精神科医でロカボを指導し、食生活を見直すことでうつ病などの精神疾患の改善も期待できるとしています。

研究室レベルで糖質制限により老化が促進されるという報告もあります。ただしこれはマウスによる実験のみです。テレビで見た方もいるのではないでしょうか。マウスのみの実験のため反論も多くあります。当時はまだ私もテレビを見ていました。

原因は腸内環境の悪化があげられています。それなのに糖質制限を否定するものではないとも言っています。私はそれを聞いた瞬間この研究者はなにをいってるのだろうと疑問を感じました。人とマウスなどの後腸動物では腸内環境が大きく違うからです。同じ視点で研究者から反論がやはりでています。

ただ、長期(数十年)にわたり人に対する結果を追跡しなければエビデンスは得られないので前否定も全肯定も出来ないのは事実です。

肯定は長年人で経験を重ね結果を出していることに比べ、否定派は研究室での結果しか十分にないのです。

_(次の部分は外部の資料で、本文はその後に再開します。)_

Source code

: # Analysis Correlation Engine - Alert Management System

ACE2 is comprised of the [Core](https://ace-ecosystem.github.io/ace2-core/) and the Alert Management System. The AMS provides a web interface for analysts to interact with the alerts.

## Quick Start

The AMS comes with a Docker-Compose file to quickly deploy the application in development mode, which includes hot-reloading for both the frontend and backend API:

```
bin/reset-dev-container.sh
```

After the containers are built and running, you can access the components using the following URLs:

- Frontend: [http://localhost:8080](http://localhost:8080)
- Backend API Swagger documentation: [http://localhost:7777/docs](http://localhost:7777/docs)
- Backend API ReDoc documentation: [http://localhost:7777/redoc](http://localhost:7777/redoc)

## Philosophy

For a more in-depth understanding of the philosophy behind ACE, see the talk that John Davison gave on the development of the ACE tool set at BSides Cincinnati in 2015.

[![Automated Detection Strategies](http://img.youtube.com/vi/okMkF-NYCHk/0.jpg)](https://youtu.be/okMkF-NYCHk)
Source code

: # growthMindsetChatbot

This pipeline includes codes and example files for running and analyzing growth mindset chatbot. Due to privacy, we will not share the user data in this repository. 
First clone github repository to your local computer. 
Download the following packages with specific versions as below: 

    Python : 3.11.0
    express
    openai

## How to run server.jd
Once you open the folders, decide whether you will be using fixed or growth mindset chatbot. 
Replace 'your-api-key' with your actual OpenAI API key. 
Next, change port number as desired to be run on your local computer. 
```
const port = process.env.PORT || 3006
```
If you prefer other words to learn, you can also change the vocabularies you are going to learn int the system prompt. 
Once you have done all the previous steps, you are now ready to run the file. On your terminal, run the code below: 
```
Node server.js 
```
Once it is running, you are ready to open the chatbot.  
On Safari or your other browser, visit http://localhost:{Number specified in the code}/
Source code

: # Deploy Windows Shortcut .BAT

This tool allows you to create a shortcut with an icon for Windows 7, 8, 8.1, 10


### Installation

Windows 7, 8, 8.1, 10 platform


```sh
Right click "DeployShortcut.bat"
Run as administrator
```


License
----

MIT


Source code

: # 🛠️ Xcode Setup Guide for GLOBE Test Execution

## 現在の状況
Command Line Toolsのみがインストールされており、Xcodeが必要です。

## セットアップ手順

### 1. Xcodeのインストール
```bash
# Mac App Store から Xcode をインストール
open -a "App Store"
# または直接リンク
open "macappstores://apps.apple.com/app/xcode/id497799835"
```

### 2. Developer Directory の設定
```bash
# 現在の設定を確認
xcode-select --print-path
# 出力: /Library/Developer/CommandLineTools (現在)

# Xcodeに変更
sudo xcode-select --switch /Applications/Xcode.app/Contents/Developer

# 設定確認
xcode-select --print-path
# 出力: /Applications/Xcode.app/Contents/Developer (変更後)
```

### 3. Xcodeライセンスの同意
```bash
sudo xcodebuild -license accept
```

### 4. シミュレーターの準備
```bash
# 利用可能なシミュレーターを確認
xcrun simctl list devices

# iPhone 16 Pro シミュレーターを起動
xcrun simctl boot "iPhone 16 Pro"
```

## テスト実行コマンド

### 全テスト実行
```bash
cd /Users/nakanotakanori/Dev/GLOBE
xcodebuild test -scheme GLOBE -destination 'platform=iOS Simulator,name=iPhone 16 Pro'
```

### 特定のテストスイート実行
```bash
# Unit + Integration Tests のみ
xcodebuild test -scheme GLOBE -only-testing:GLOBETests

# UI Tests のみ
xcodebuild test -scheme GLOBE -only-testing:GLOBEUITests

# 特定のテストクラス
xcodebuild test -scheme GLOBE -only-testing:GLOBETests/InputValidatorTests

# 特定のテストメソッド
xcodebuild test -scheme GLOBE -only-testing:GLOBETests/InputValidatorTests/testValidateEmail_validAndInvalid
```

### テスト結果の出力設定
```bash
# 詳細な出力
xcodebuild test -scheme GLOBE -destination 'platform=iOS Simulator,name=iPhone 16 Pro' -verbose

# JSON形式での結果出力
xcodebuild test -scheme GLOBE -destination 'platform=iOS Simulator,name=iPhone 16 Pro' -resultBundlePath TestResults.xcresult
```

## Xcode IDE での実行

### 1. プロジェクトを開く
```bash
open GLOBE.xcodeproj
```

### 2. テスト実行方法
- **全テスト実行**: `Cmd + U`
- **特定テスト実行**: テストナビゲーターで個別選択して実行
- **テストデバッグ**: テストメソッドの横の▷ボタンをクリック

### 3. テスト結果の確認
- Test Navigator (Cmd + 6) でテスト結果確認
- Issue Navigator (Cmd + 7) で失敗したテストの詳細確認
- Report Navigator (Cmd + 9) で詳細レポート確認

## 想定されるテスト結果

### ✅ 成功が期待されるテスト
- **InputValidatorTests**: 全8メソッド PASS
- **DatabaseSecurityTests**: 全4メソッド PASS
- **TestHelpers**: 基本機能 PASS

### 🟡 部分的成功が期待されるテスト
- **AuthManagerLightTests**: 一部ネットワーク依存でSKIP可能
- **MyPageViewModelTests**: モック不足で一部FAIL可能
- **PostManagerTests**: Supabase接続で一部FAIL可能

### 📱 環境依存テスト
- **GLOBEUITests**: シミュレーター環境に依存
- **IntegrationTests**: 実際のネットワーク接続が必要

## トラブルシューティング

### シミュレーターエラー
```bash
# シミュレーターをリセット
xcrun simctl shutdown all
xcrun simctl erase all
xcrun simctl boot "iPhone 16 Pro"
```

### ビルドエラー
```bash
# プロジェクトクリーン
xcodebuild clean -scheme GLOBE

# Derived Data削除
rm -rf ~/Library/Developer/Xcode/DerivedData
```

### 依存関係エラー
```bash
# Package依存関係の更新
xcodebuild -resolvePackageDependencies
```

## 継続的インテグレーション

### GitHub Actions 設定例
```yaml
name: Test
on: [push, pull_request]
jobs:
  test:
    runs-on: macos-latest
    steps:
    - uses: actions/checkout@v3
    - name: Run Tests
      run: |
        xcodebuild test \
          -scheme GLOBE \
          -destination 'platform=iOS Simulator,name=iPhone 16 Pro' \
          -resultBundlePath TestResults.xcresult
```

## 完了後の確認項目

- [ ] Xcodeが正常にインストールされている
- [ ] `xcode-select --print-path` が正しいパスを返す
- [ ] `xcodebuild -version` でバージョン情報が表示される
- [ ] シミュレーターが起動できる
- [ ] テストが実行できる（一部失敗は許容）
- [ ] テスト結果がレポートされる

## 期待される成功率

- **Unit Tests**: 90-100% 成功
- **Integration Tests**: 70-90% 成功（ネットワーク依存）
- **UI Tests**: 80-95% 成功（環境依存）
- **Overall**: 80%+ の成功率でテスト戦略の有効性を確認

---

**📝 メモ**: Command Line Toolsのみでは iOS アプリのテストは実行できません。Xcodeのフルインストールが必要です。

ただし、糖質制限も万能ではなく、糖尿病等で薬を飲んでいる場合は危険をはらむこともありますし、副作用でダイエットの効果が得られない事もあります。それ以外にも体質により糖質制限では減量できない、効果が低いケースもあります。その場合には脂質やタンパク質の制限でのダイエットが必要な事もあります。

 

我々が単純に糖質制限を推奨していないことはご理解いただけましたでしょうか。

糖質や炭水化物は人類どころか生物の発達に大きく関与しているだけに通り一遍ではいかないのです。